- **What is being asked**: Take the entries that follow and return exactly the lines from the one holding "- Merge into" through the one holding "### 5. **Branch Cleanup and Syncing**", both included. Nothing else is needed.

- **Given information**:

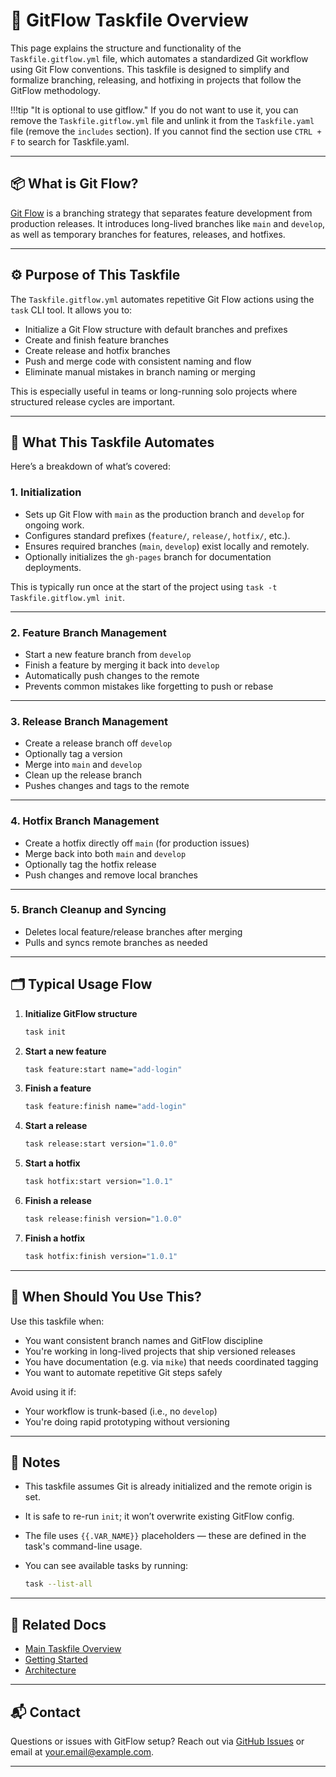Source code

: 
# 🔀 GitFlow Taskfile Overview

This page explains the structure and functionality of the `Taskfile.gitflow.yml` file, which automates a standardized Git workflow using Git Flow conventions. This taskfile is designed to simplify and formalize branching, releasing, and hotfixing in projects that follow the GitFlow methodology.

!!!tip "It is optional to use gitflow."
       If you do not want to use it, you can remove the `Taskfile.gitflow.yml` file and unlink it from the `Taskfile.yaml` file (remove the `includes` section). If you cannot find the section use `CTRL + F` to search for Taskfile.yaml.

---

## 📦 What is Git Flow?

[Git Flow](https://nvie.com/posts/a-successful-git-branching-model/) is a branching strategy that separates feature development from production releases. It introduces long-lived branches like `main` and `develop`, as well as temporary branches for features, releases, and hotfixes.

---

## ⚙️ Purpose of This Taskfile

The `Taskfile.gitflow.yml` automates repetitive Git Flow actions using the `task` CLI tool. It allows you to:

- Initialize a Git Flow structure with default branches and prefixes
- Create and finish feature branches
- Create release and hotfix branches
- Push and merge code with consistent naming and flow
- Eliminate manual mistakes in branch naming or merging

This is especially useful in teams or long-running solo projects where structured release cycles are important.

---

## 🧩 What This Taskfile Automates

Here’s a breakdown of what’s covered:

### 1. **Initialization**
- Sets up Git Flow with `main` as the production branch and `develop` for ongoing work.
- Configures standard prefixes (`feature/`, `release/`, `hotfix/`, etc.).
- Ensures required branches (`main`, `develop`) exist locally and remotely.
- Optionally initializes the `gh-pages` branch for documentation deployments.

This is typically run once at the start of the project using `task -t Taskfile.gitflow.yml init`.

---

### 2. **Feature Branch Management**
- Start a new feature branch from `develop`
- Finish a feature by merging it back into `develop`
- Automatically push changes to the remote
- Prevents common mistakes like forgetting to push or rebase

---

### 3. **Release Branch Management**
- Create a release branch off `develop`
- Optionally tag a version
- Merge into `main` and `develop`
- Clean up the release branch
- Pushes changes and tags to the remote

---

### 4. **Hotfix Branch Management**
- Create a hotfix directly off `main` (for production issues)
- Merge back into both `main` and `develop`
- Optionally tag the hotfix release
- Push changes and remove local branches

---

### 5. **Branch Cleanup and Syncing**
- Deletes local feature/release branches after merging
- Pulls and syncs remote branches as needed

---

## 🗂 Typical Usage Flow

1. **Initialize GitFlow structure**
   ```bash
   task init
   ```

2. **Start a new feature**
   ```bash
   task feature:start name="add-login"
   ```

3. **Finish a feature**
   ```bash
   task feature:finish name="add-login"
   ```

4. **Start a release**
   ```bash
   task release:start version="1.0.0"
   ```

5. **Start a hotfix**
   ```bash
   task hotfix:start version="1.0.1"
   ```

6. **Finish a release**
   ```bash
   task release:finish version="1.0.0"
   ```

7. **Finish a hotfix**
   ```bash
   task hotfix:finish version="1.0.1"
   ```

---

## 🧠 When Should You Use This?

Use this taskfile when:

* You want consistent branch names and GitFlow discipline
* You're working in long-lived projects that ship versioned releases
* You have documentation (e.g. via `mike`) that needs coordinated tagging
* You want to automate repetitive Git steps safely

Avoid using it if:

* Your workflow is trunk-based (i.e., no `develop`)
* You're doing rapid prototyping without versioning

---

## 📝 Notes

* This taskfile assumes Git is already initialized and the remote origin is set.
* It is safe to re-run `init`; it won’t overwrite existing GitFlow config.
* The file uses `{{.VAR_NAME}}` placeholders — these are defined in the task's command-line usage.
* You can see available tasks by running:

  ```bash
  task --list-all
  ```

---

## 🔗 Related Docs

* [Main Taskfile Overview](./1-main-taskfile.md)
* [Getting Started](../../0-quickstart/1-getting-started.md)
* [Architecture](../../1-architecture/0-overview.md)

---

## 📬 Contact

Questions or issues with GitFlow setup? Reach out via [GitHub Issues](https://github.com/your-username/your-repo/issues) or email at [your.email@example.com](mailto:your.email@example.com).

---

- **Result**:
- Merge into `main` and `develop`
- Clean up the release branch
- Pushes changes and tags to the remote

---

### 4. **Hotfix Branch Management**
- Create a hotfix directly off `main` (for production issues)
- Merge back into both `main` and `develop`
- Optionally tag the hotfix release
- Push changes and remove local branches

---

### 5. **Branch Cleanup and Syncing**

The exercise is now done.